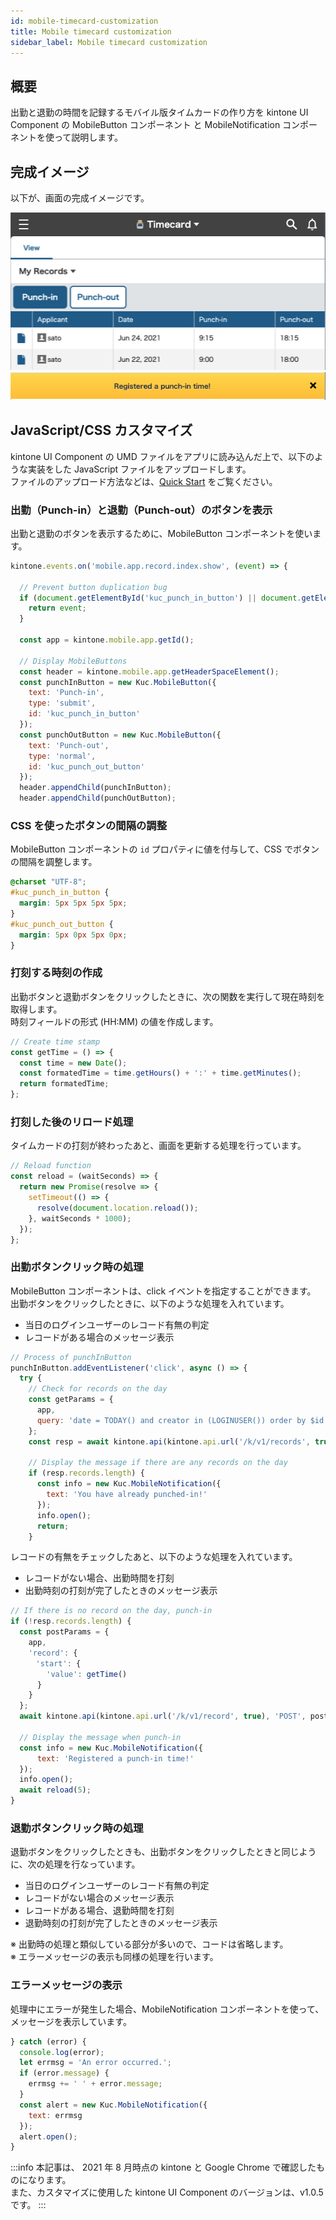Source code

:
 ```yaml
---
id: mobile-timecard-customization
title: Mobile timecard customization
sidebar_label: Mobile timecard customization
---
```


## 概要

出勤と退勤の時間を記録するモバイル版タイムカードの作り方を kintone UI Component の MobileButton コンポーネント と MobileNotification コンポーネントを使って説明します。

## 完成イメージ

以下が、画面の完成イメージです。

![タイムカード](/img/timecard.png)
<br/>
![打刻メッセージ](/img/timecard_notification.png)

## JavaScript/CSS カスタマイズ

kintone UI Component の UMD ファイルをアプリに読み込んだ上で、以下のような実装をした JavaScript ファイルをアップロードします。<br/>
ファイルのアップロード方法などは、[Quick Start](../getting-started/quick-start.md) をご覧ください。

### 出勤（Punch-in）と退勤（Punch-out）のボタンを表示

出勤と退勤のボタンを表示するために、MobileButton コンポーネントを使います。

```javascript
kintone.events.on('mobile.app.record.index.show', (event) => {

  // Prevent button duplication bug
  if (document.getElementById('kuc_punch_in_button') || document.getElementById('kuc_punch_out_button')) {
    return event;
  }

  const app = kintone.mobile.app.getId();

  // Display MobileButtons
  const header = kintone.mobile.app.getHeaderSpaceElement();
  const punchInButton = new Kuc.MobileButton({
    text: 'Punch-in',
    type: 'submit',
    id: 'kuc_punch_in_button'
  });
  const punchOutButton = new Kuc.MobileButton({
    text: 'Punch-out',
    type: 'normal',
    id: 'kuc_punch_out_button'
  });
  header.appendChild(punchInButton);
  header.appendChild(punchOutButton);
```

### CSS を使ったボタンの間隔の調整

MobileButton コンポーネントの `id` プロパティに値を付与して、CSS でボタンの間隔を調整します。

```css
@charset "UTF-8";
#kuc_punch_in_button {
  margin: 5px 5px 5px 5px;
}
#kuc_punch_out_button {
  margin: 5px 0px 5px 0px;
}
```

### 打刻する時刻の作成

出勤ボタンと退勤ボタンをクリックしたときに、次の関数を実行して現在時刻を取得します。<br/>
時刻フィールドの形式 (HH:MM) の値を作成します。

```javascript
// Create time stamp
const getTime = () => {
  const time = new Date();
  const formatedTime = time.getHours() + ':' + time.getMinutes();
  return formatedTime;
};
```

### 打刻した後のリロード処理

タイムカードの打刻が終わったあと、画面を更新する処理を行っています。

```javascript
// Reload function
const reload = (waitSeconds) => {
  return new Promise(resolve => {
    setTimeout(() => {
      resolve(document.location.reload());
    }, waitSeconds * 1000);
  });
};
```

### 出勤ボタンクリック時の処理

MobileButton コンポーネントは、click イベントを指定することができます。<br/>
出勤ボタンをクリックしたときに、以下のような処理を入れています。

- 当日のログインユーザーのレコード有無の判定
- レコードがある場合のメッセージ表示

```javascript
// Process of punchInButton
punchInButton.addEventListener('click', async () => {
  try {
    // Check for records on the day
    const getParams = {
      app,
      query: 'date = TODAY() and creator in (LOGINUSER()) order by $id desc limit 1 offset 0'
    };
    const resp = await kintone.api(kintone.api.url('/k/v1/records', true), 'GET', getParams);

    // Display the message if there are any records on the day
    if (resp.records.length) {
      const info = new Kuc.MobileNotification({
        text: 'You have already punched-in!'
      });
      info.open();
      return;
    }
```

レコードの有無をチェックしたあと、以下のような処理を入れています。

- レコードがない場合、出勤時間を打刻
- 出勤時刻の打刻が完了したときのメッセージ表示

```javascript
// If there is no record on the day, punch-in
if (!resp.records.length) {
  const postParams = {
    app,
    'record': {
    　'start': {
        'value': getTime()
      }
    }
  };
  await kintone.api(kintone.api.url('/k/v1/record', true), 'POST', postParams);

  // Display the message when punch-in
  const info = new Kuc.MobileNotification({
      text: 'Registered a punch-in time!'
  });
  info.open();
  await reload(5);
}
```

### 退勤ボタンクリック時の処理

退勤ボタンをクリックしたときも、出勤ボタンをクリックしたときと同じように、次の処理を行なっています。

- 当日のログインユーザーのレコード有無の判定
- レコードがない場合のメッセージ表示
- レコードがある場合、退勤時間を打刻
- 退勤時刻の打刻が完了したときのメッセージ表示

※ 出勤時の処理と類似している部分が多いので、コードは省略します。<br/>
※ エラーメッセージの表示も同様の処理を行います。

### エラーメッセージの表示

処理中にエラーが発生した場合、MobileNotification コンポーネントを使って、メッセージを表示しています。

```javascript
} catch (error) {
  console.log(error);
  let errmsg = 'An error occurred.';
  if (error.message) {
    errmsg += ' ' + error.message;
  }
  const alert = new Kuc.MobileNotification({
    text: errmsg
  });
  alert.open();
}
```

:::info
本記事は、 2021 年 8 月時点の kintone と Google Chrome で確認したものになります。<br/>
また、カスタマイズに使用した kintone UI Component のバージョンは、v1.0.5 です。
:::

————————

- [Work to be completed]: In the records above, find each line that mentions the word "alert", and copy it.

- [Final answer]:
  const alert = new Kuc.MobileNotification({
  alert.open();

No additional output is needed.